EXERCISE PROMPT:
Transcribe all the entries word for word, skipping the pictures.

::::::::::

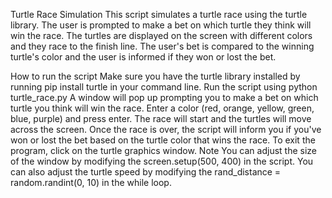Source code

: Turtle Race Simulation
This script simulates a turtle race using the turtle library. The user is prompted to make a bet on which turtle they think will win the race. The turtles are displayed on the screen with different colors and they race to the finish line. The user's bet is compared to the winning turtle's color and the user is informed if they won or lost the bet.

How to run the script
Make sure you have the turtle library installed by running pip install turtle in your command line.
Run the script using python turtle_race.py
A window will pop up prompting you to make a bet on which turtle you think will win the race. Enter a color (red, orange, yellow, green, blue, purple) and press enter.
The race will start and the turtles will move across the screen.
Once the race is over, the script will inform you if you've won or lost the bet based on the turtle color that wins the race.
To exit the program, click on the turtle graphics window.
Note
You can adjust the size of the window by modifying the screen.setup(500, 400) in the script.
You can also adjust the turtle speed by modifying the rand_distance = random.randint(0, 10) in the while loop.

::::::::::

REPLY TO THE TASK:
Source code

: Turtle Race Simulation
This script simulates a turtle race using the turtle library. The user is prompted to make a bet on which turtle they think will win the race. The turtles are displayed on the screen with different colors and they race to the finish line. The user's bet is compared to the winning turtle's color and the user is informed if they won or lost the bet.

How to run the script
Make sure you have the turtle library installed by running pip install turtle in your command line.
Run the script using python turtle_race.py
A window will pop up prompting you to make a bet on which turtle you think will win the race. Enter a color (red, orange, yellow, green, blue, purple) and press enter.
The race will start and the turtles will move across the screen.
Once the race is over, the script will inform you if you've won or lost the bet based on the turtle color that wins the race.
To exit the program, click on the turtle graphics window.
Note
You can adjust the size of the window by modifying the screen.setup(500, 400) in the script.
You can also adjust the turtle speed by modifying the rand_distance = random.randint(0, 10) in the while loop.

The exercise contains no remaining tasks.